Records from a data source
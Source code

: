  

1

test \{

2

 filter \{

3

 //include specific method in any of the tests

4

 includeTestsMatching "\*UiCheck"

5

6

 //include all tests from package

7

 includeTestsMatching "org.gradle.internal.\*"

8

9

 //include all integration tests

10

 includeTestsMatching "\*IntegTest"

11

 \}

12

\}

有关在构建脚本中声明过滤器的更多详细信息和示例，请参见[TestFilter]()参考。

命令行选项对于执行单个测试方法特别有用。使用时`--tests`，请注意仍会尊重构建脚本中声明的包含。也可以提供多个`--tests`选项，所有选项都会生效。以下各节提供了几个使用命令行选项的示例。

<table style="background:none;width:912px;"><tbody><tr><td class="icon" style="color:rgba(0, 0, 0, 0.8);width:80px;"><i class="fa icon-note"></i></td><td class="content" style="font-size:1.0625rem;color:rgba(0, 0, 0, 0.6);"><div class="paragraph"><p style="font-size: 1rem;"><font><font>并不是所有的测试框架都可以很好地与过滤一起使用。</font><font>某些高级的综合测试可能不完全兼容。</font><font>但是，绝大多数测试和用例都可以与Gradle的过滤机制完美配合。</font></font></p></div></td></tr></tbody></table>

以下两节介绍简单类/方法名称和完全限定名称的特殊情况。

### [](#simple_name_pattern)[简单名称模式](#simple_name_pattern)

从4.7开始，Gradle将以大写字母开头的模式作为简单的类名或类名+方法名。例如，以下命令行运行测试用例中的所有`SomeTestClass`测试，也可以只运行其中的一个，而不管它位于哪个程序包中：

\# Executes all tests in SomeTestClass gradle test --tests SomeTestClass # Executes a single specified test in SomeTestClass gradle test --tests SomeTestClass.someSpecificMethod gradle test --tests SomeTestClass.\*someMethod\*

==

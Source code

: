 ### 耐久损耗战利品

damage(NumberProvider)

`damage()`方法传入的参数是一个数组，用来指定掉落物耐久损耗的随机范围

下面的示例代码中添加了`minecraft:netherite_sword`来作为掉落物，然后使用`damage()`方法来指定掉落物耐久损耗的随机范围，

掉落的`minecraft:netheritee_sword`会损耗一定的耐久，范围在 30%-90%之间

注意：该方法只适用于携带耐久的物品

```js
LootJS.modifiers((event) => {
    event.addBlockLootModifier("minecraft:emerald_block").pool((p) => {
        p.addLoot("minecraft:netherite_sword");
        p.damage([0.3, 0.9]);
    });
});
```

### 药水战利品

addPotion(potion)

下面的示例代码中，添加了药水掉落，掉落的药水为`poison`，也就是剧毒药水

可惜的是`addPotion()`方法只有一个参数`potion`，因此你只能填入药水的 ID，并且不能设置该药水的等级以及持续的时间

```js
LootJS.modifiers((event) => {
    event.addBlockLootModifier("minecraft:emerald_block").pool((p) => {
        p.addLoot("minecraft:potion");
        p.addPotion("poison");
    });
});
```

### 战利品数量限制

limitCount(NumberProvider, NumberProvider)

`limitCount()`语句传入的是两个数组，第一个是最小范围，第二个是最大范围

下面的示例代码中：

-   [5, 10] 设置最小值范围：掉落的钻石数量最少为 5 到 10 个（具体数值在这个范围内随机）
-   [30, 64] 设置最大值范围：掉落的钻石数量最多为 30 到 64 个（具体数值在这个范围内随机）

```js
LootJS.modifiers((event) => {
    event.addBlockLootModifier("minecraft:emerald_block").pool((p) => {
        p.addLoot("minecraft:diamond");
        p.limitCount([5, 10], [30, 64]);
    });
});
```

==

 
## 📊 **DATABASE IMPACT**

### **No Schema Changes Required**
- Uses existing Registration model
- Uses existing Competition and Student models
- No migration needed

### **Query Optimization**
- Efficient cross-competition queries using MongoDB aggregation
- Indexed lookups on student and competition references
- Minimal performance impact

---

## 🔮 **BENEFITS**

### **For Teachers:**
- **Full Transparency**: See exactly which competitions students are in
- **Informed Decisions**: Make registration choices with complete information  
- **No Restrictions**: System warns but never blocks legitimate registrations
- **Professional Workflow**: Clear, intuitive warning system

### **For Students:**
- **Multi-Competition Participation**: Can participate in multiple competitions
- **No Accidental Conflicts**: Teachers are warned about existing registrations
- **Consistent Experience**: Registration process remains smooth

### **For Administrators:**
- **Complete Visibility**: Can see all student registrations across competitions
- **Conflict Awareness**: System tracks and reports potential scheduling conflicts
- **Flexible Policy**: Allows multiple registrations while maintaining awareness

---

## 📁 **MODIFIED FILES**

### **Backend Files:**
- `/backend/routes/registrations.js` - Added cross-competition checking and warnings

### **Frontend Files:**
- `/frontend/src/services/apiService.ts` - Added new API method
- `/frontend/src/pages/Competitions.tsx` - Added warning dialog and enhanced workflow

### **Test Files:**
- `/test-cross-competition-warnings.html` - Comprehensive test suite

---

TASK
Reproduce the lines above, beginning at the line with "- Minimal performance impact" and stopping after the line with "- **No Restrictions**: System", exactly as they are.

ANSWER TO THE EXERCISE
- Minimal performance impact

---

## 🔮 **BENEFITS**

### **For Teachers:**
- **Full Transparency**: See exactly which competitions students are in
- **Informed Decisions**: Make registration choices with complete information  
- **No Restrictions**: System warns but never blocks legitimate registrations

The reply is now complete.